You might not want a jail in your back yard, but they are robust job-creation tools: City Project calculates that the state now spends more than $2 billion a year on corrections. Governor George Pataki is now proposing yet another new prison, at an estimated price tag of $180 million. Another jail slated to open this summer in Seneca County is projected to hire about 540 new employees.

As the report shows, it’s powerful Republicans who bring home this jailhouse bacon. Since 1982, every one of the state’s 38 new prisons was opened upstate. Nearly half of New York’s prisons are concentrated in the districts of just four Republican state Senators.

“It’s not a benign job development program,” pointed out study author Robert Gangi, head of the Correctional Association of New York and chair of the City Project. “It has perverse unintended consequences that do serious damage to communities of color.”

In fact, the city loses out twice. An astonishing 70 percent of the state’s 71,466-person prison population is from New York City, almost all of them are held in prisons located in Republican State Senate districts. Because the Census counts prisoners as residents of the counties they are held in, rather than the counties they hail from, the net effect is a 66,000-person population boost in upstate Republican districts.
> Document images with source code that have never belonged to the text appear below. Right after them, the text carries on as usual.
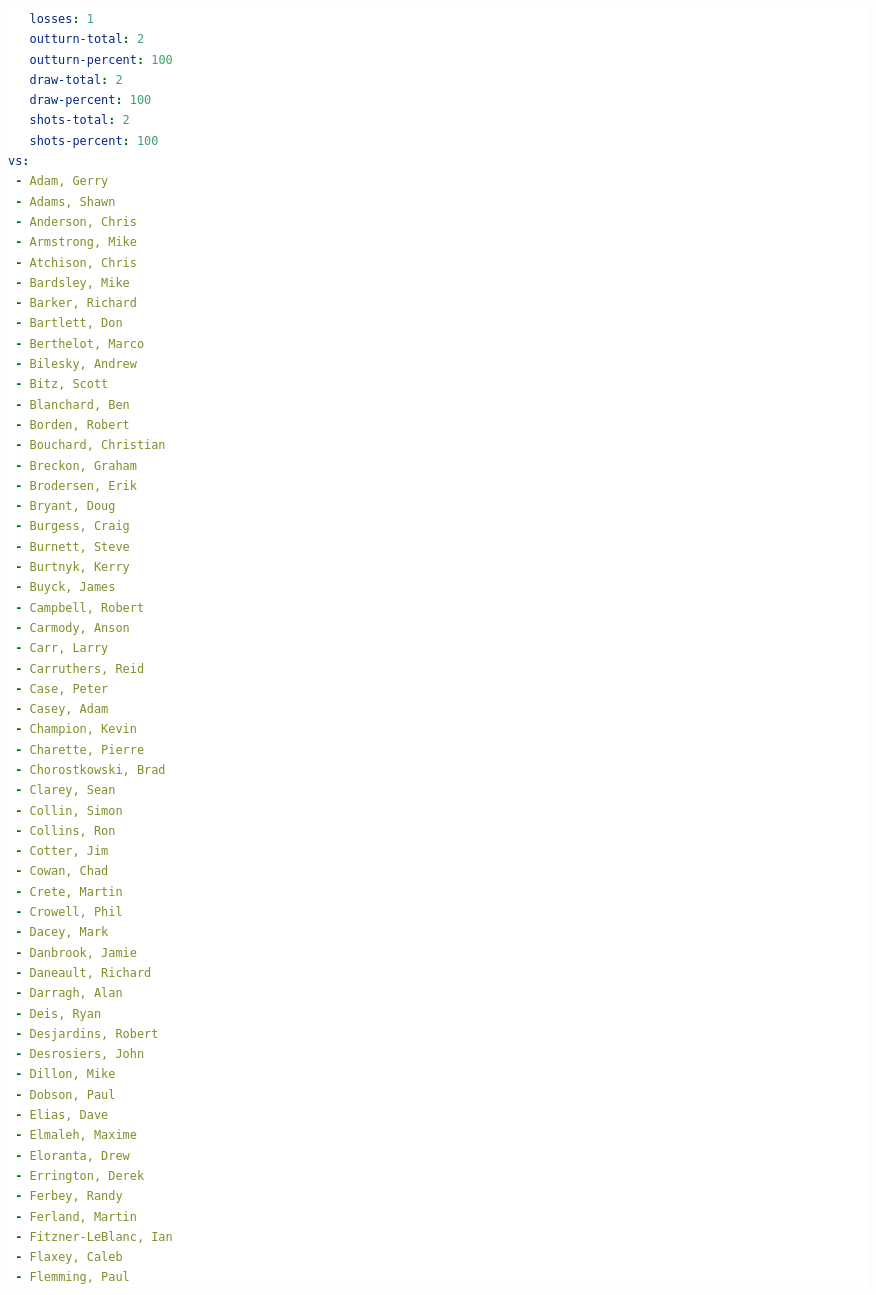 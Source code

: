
 ```yaml
   losses: 1
   outturn-total: 2
   outturn-percent: 100
   draw-total: 2
   draw-percent: 100
   shots-total: 2
   shots-percent: 100
vs:
 - Adam, Gerry
 - Adams, Shawn
 - Anderson, Chris
 - Armstrong, Mike
 - Atchison, Chris
 - Bardsley, Mike
 - Barker, Richard
 - Bartlett, Don
 - Berthelot, Marco
 - Bilesky, Andrew
 - Bitz, Scott
 - Blanchard, Ben
 - Borden, Robert
 - Bouchard, Christian
 - Breckon, Graham
 - Brodersen, Erik
 - Bryant, Doug
 - Burgess, Craig
 - Burnett, Steve
 - Burtnyk, Kerry
 - Buyck, James
 - Campbell, Robert
 - Carmody, Anson
 - Carr, Larry
 - Carruthers, Reid
 - Case, Peter
 - Casey, Adam
 - Champion, Kevin
 - Charette, Pierre
 - Chorostkowski, Brad
 - Clarey, Sean
 - Collin, Simon
 - Collins, Ron
 - Cotter, Jim
 - Cowan, Chad
 - Crete, Martin
 - Crowell, Phil
 - Dacey, Mark
 - Danbrook, Jamie
 - Daneault, Richard
 - Darragh, Alan
 - Deis, Ryan
 - Desjardins, Robert
 - Desrosiers, John
 - Dillon, Mike
 - Dobson, Paul
 - Elias, Dave
 - Elmaleh, Maxime
 - Eloranta, Drew
 - Errington, Derek
 - Ferbey, Randy
 - Ferland, Martin
 - Fitzner-LeBlanc, Ian
 - Flaxey, Caleb
 - Flemming, Paul
``` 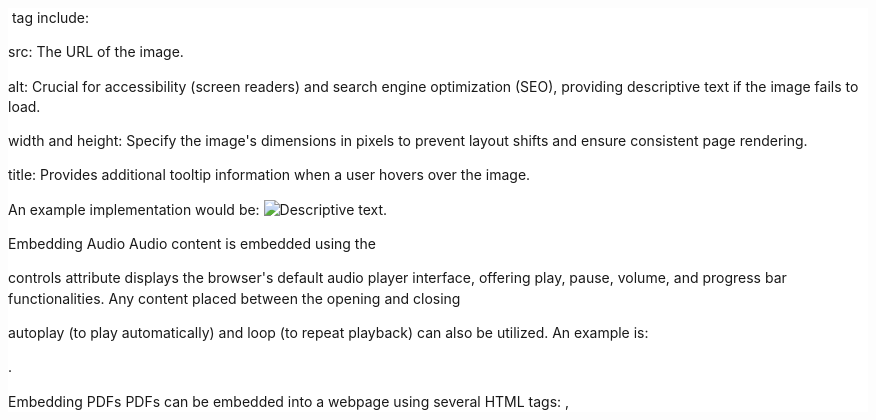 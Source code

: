 <img> tag include:

src: The URL of the image.

alt: Crucial for accessibility (screen readers) and search engine optimization (SEO), providing descriptive text if the image fails to load.   

width and height: Specify the image's dimensions in pixels to prevent layout shifts and ensure consistent page rendering.   

title: Provides additional tooltip information when a user hovers over the image.   


An example implementation would be: <img src="" alt="Descriptive text" width="400" height="300" />.

Embedding Audio
Audio content is embedded using the <audio> HTML element. The src attribute of this tag points to the public audio URL from Supabase Storage. Including the    

controls attribute displays the browser's default audio player interface, offering play, pause, volume, and progress bar functionalities. Any content placed between the opening and closing    

<audio> tags serves as fallback content for browsers that do not support the element. Additional attributes like    

autoplay (to play automatically) and loop (to repeat playback) can also be utilized. An example is:    

<audio controls src="">Your browser does not support the audio element.</audio>.

Embedding PDFs
PDFs can be embedded into a webpage using several HTML tags: <embed>, <object>, or <iframe>.   

The <embed> tag offers a straightforward way to load external content directly into a webpage. Its key attributes include src (the PDF URL), type="application/pdf", width, and height. For example:    

<embed src="" type="application/pdf" width="100%" height="600px" />.

The <object> tag provides a versatile method for embedding PDFs, notably offering fallback content for browsers that may not support the embedded type. Attributes include data (the PDF URL), type="application/pdf", width, and height. An example:    

<object data="" type="application/pdf" width="100%" height="600px"><p>Your browser does not support PDFs. <a href="">Download the PDF</a></p></object>.

The <iframe> tag is commonly used to embed web content, including PDFs, into a specific frame within a webpage. It uses src (the PDF URL), width, height, and style attributes. An example:    

<iframe src="" width="100%" height="600px" style="border:none;"></iframe>. To hide the PDF viewer's toolbar (which often includes download options), #toolbar=0 can be appended to the src attribute. For instance:    

<iframe src="#toolbar=0" width="100%" height="600px" style="border:none;"></iframe>.

It is important to acknowledge the trade-offs and security concerns associated with these PDF embedding methods. While simple, <embed> and <object> tags may face reduced browser support due to the deprecation of plugins, and <iframe> tags carry security risks such as clickjacking attacks. These traditional methods also offer limited control over the PDF viewer's user interface. Developers must be aware of these potential compatibility issues and security implications, potentially requiring measures like    
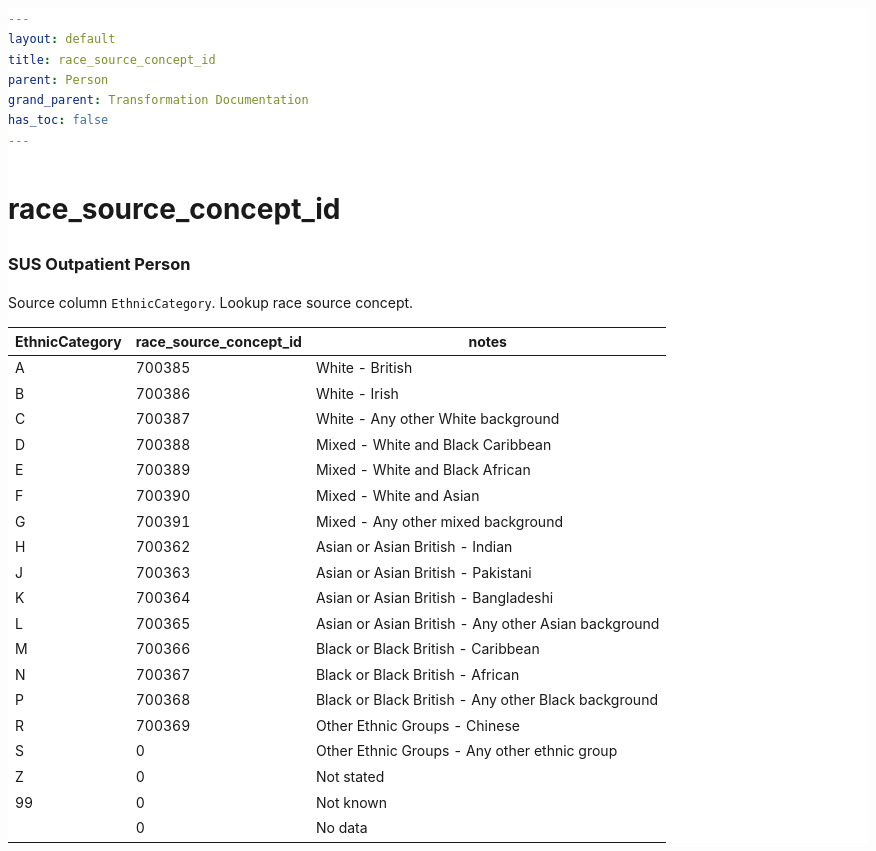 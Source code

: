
 ```yaml
---
layout: default
title: race_source_concept_id
parent: Person
grand_parent: Transformation Documentation
has_toc: false
---
```

# race_source_concept_id
### SUS Outpatient Person
Source column  `EthnicCategory`.
Lookup race source concept.


|EthnicCategory|race_source_concept_id|notes|
|------|-----|-----|
|A|700385|White - British|
|B|700386|White - Irish|
|C|700387|White - Any other White background|
|D|700388|Mixed - White and Black Caribbean|
|E|700389|Mixed - White and Black African|
|F|700390|Mixed - White and Asian|
|G|700391|Mixed - Any other mixed background|
|H|700362|Asian or Asian British - Indian|
|J|700363|Asian or Asian British - Pakistani|
|K|700364|Asian or Asian British - Bangladeshi|
|L|700365|Asian or Asian British - Any other Asian background|
|M|700366|Black or Black British - Caribbean|
|N|700367|Black or Black British - African|
|P|700368|Black or Black British - Any other Black background|
|R|700369|Other Ethnic Groups - Chinese|
|S|0|Other Ethnic Groups - Any other ethnic group|
|Z|0|Not stated|
|99|0|Not known|
||0|No data|
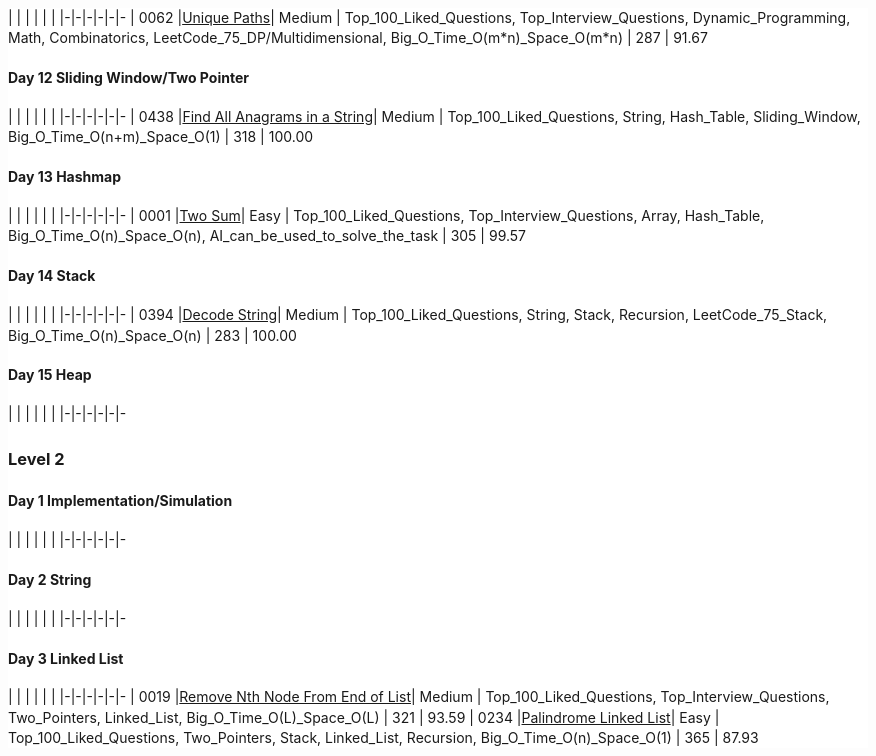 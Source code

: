 |  |  |  |  |  | 
|-|-|-|-|-|-
| 0062 |[Unique Paths](src/main/dart/g0001_0100/s0062_unique_paths/Solution.dart)| Medium | Top_100_Liked_Questions, Top_Interview_Questions, Dynamic_Programming, Math, Combinatorics, LeetCode_75_DP/Multidimensional, Big_O_Time_O(m\*n)_Space_O(m\*n) | 287 | 91.67

#### Day 12 Sliding Window/Two Pointer

|  |  |  |  |  | 
|-|-|-|-|-|-
| 0438 |[Find All Anagrams in a String](src/main/dart/g0401_0500/s0438_find_all_anagrams_in_a_string/Solution.dart)| Medium | Top_100_Liked_Questions, String, Hash_Table, Sliding_Window, Big_O_Time_O(n+m)_Space_O(1) | 318 | 100.00

#### Day 13 Hashmap

|  |  |  |  |  | 
|-|-|-|-|-|-
| 0001 |[Two Sum](src/main/dart/g0001_0100/s0001_two_sum/Solution.dart)| Easy | Top_100_Liked_Questions, Top_Interview_Questions, Array, Hash_Table, Big_O_Time_O(n)_Space_O(n), AI_can_be_used_to_solve_the_task | 305 | 99.57

#### Day 14 Stack

|  |  |  |  |  | 
|-|-|-|-|-|-
| 0394 |[Decode String](src/main/dart/g0301_0400/s0394_decode_string/Solution.dart)| Medium | Top_100_Liked_Questions, String, Stack, Recursion, LeetCode_75_Stack, Big_O_Time_O(n)_Space_O(n) | 283 | 100.00

#### Day 15 Heap

|  |  |  |  |  | 
|-|-|-|-|-|-

### Level 2

#### Day 1 Implementation/Simulation

|  |  |  |  |  | 
|-|-|-|-|-|-

#### Day 2 String

|  |  |  |  |  | 
|-|-|-|-|-|-

#### Day 3 Linked List

|  |  |  |  |  | 
|-|-|-|-|-|-
| 0019 |[Remove Nth Node From End of List](src/main/dart/g0001_0100/s0019_remove_nth_node_from_end_of_list/Solution.dart)| Medium | Top_100_Liked_Questions, Top_Interview_Questions, Two_Pointers, Linked_List, Big_O_Time_O(L)_Space_O(L) | 321 | 93.59
| 0234 |[Palindrome Linked List](src/main/dart/g0201_0300/s0234_palindrome_linked_list/Solution.dart)| Easy | Top_100_Liked_Questions, Two_Pointers, Stack, Linked_List, Recursion, Big_O_Time_O(n)_Space_O(1) | 365 | 87.93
It’s also a heavy burden to bear for New York City families, who must travel long distances or shoulder expensive long-distance phone calls in order to keep in touch. “It’s a very difficult trip,” said Sister Mary Nerney of the Incarcerated Mothers Program. “You start at midnight, you stand out in the rain or snow waiting for a one or two hour visit, and then get back on the bus and come home again. It places a tremendous burden on older relatives.”

Democratic Assemblymembers are also partly responsible for the situation–after all, they must agree to jail citing decisions. “It’s political wrangling,” admitted Assembly corrections committee chair Jeffrion Aubrey, a Queens Democrat. Adding that the report was a “helpful document,” he pointed out that neither the Assembly or the Senate had yet agreed to fund Pataki’s new jail.